#### ACTION ITEM:
The data should be written out in full, exactly as it stands, and the pictures dropped.

┌──

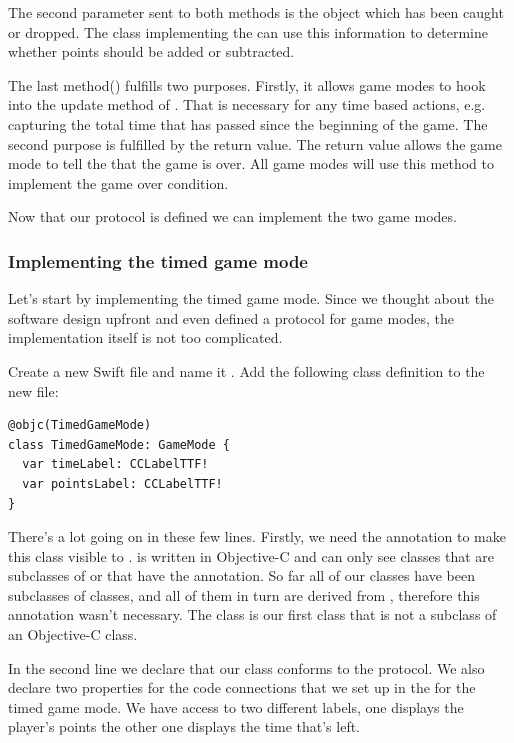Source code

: The second parameter sent to both methods is the object which has been caught or dropped. The class implementing
the  can use this information to determine whether
points should be added or subtracted.

The last method() fulfills two purposes. Firstly, it
allows game modes to hook into the update method of . That
is necessary for any time based actions, e.g. capturing the total time that
has passed since the beginning of the game. The second purpose is fulfilled by
the  return value. The return value allows the game mode to
tell the  that the game is over. All game modes will use
this method to implement the game over condition.

Now that our protocol is defined we can implement the two game modes. 

\subsubsection{Implementing the timed game mode}
Let's start by implementing the timed game mode. Since we thought about the
software design upfront and even defined a protocol for game modes, the
implementation itself is not too complicated.

\begin{leftbar}
Create a new Swift file and name it . Add the
following class definition to the new file:
\begin{lstlisting}
@objc(TimedGameMode)
class TimedGameMode: GameMode {
  var timeLabel: CCLabelTTF!
  var pointsLabel: CCLabelTTF!
}
\end{lstlisting}
\end{leftbar}
There's a lot going on in these few lines. Firstly, we need the
 annotation to make this class visible to \cocos{}. \cocos{}
is written in Objective-C and can only see classes that are subclasses of
 or that have the  annotation. So far all
of our classes have been subclasses of \cocos{} classes, and all of them in turn
are derived from , therefore this annotation wasn't
necessary. The  class is our first class that is not a
subclass of an Objective-C class.

In the second line we declare that our class conforms to the
 protocol. We also declare two properties
for the code connections that we set up in the \ccbfile{} for the timed game
mode. We have access to two different labels, one displays the player's
points the other one displays the time that's left.

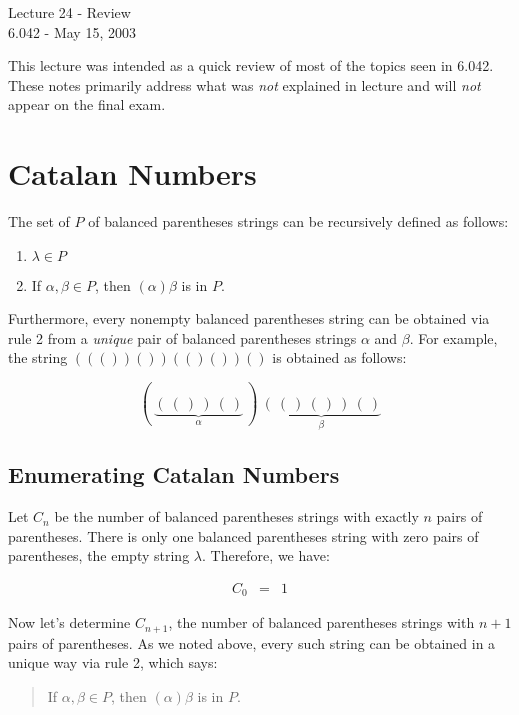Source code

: \documentclass[twoside,12pt]{article}
\newcommand{\beqn}{\begin{eqnarray*}}
\newcommand{\eeqn}{\end{eqnarray*}}
\begin{document}
\begin{center}
{\Large Lecture 24 - Review} \\
6.042 - May 15, 2003 \\
\bigskip
\end{center}

This lecture was intended as a quick review of most of the topics seen
in 6.042.  These notes primarily address what was {\em not} explained
in lecture and will {\em not} appear on the final exam.

\section{Catalan Numbers}

The set of $P$ of balanced parentheses strings can be recursively
defined as follows:

\begin{enumerate}

\item $\lambda \in P$

\item If $\alpha, \beta \in P$, then $(\alpha)\beta$ is in $P$.

\end{enumerate}

\noindent Furthermore, every nonempty balanced parentheses string can
be obtained via rule 2 from a {\em unique} pair of balanced
parentheses strings $\alpha$ and $\beta$.  For example, the string
$((())())(()())()$ is obtained as follows:

\[
(\ \underbrace{(\ (\ )\ )\ (\ )}_{\alpha}\ )\ \underbrace{(\ (\ )\ (\ )\ )\ (\ )}_{\beta}
\]

\subsection{Enumerating Catalan Numbers}

Let $C_n$ be the number of balanced parentheses strings with exactly
$n$ pairs of parentheses.  There is only one balanced parentheses
string with zero pairs of parentheses, the empty string $\lambda$.
Therefore, we have:

\beqn
C_0 & = & 1
\eeqn

Now let's determine $C_{n+1}$, the number of balanced parentheses
strings with $n+1$ pairs of parentheses.  As we noted above, every
such string can be obtained in a unique way via rule 2, which says:

\begin{quotation}
If $\alpha, \beta \in P$, then $(\alpha)\beta$ is in $P$.
\end{quotation}
\end{document}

└──

#### SOLUTION TO THE PROBLEM:
Source code

: The second parameter sent to both methods is the object which has been caught or dropped. The class implementing
the  can use this information to determine whether
points should be added or subtracted.

The last method() fulfills two purposes. Firstly, it
allows game modes to hook into the update method of . That
is necessary for any time based actions, e.g. capturing the total time that
has passed since the beginning of the game. The second purpose is fulfilled by
the  return value. The return value allows the game mode to
tell the  that the game is over. All game modes will use
this method to implement the game over condition.

Now that our protocol is defined we can implement the two game modes. 

\subsubsection{Implementing the timed game mode}
Let's start by implementing the timed game mode. Since we thought about the
software design upfront and even defined a protocol for game modes, the
implementation itself is not too complicated.

\begin{leftbar}
Create a new Swift file and name it . Add the
following class definition to the new file:
\begin{lstlisting}
@objc(TimedGameMode)
class TimedGameMode: GameMode {
  var timeLabel: CCLabelTTF!
  var pointsLabel: CCLabelTTF!
}
\end{lstlisting}
\end{leftbar}
There's a lot going on in these few lines. Firstly, we need the
 annotation to make this class visible to \cocos{}. \cocos{}
is written in Objective-C and can only see classes that are subclasses of
 or that have the  annotation. So far all
of our classes have been subclasses of \cocos{} classes, and all of them in turn
are derived from , therefore this annotation wasn't
necessary. The  class is our first class that is not a
subclass of an Objective-C class.

In the second line we declare that our class conforms to the
 protocol. We also declare two properties
for the code connections that we set up in the \ccbfile{} for the timed game
mode. We have access to two different labels, one displays the player's
points the other one displays the time that's left.

Source code

: \documentclass[twoside,12pt]{article}
\newcommand{\beqn}{\begin{eqnarray*}}
\newcommand{\eeqn}{\end{eqnarray*}}
\begin{document}
\begin{center}
{\Large Lecture 24 - Review} \\
6.042 - May 15, 2003 \\
\bigskip
\end{center}

This lecture was intended as a quick review of most of the topics seen
in 6.042.  These notes primarily address what was {\em not} explained
in lecture and will {\em not} appear on the final exam.

\section{Catalan Numbers}

The set of $P$ of balanced parentheses strings can be recursively
defined as follows:

\begin{enumerate}

\item $\lambda \in P$

\item If $\alpha, \beta \in P$, then $(\alpha)\beta$ is in $P$.

\end{enumerate}

\noindent Furthermore, every nonempty balanced parentheses string can
be obtained via rule 2 from a {\em unique} pair of balanced
parentheses strings $\alpha$ and $\beta$.  For example, the string
$((())())(()())()$ is obtained as follows:

\[
(\ \underbrace{(\ (\ )\ )\ (\ )}_{\alpha}\ )\ \underbrace{(\ (\ )\ (\ )\ )\ (\ )}_{\beta}
\]

\subsection{Enumerating Catalan Numbers}

Let $C_n$ be the number of balanced parentheses strings with exactly
$n$ pairs of parentheses.  There is only one balanced parentheses
string with zero pairs of parentheses, the empty string $\lambda$.
Therefore, we have:

\beqn
C_0 & = & 1
\eeqn

Now let's determine $C_{n+1}$, the number of balanced parentheses
strings with $n+1$ pairs of parentheses.  As we noted above, every
such string can be obtained in a unique way via rule 2, which says:

\begin{quotation}
If $\alpha, \beta \in P$, then $(\alpha)\beta$ is in $P$.
\end{quotation}
\end{document}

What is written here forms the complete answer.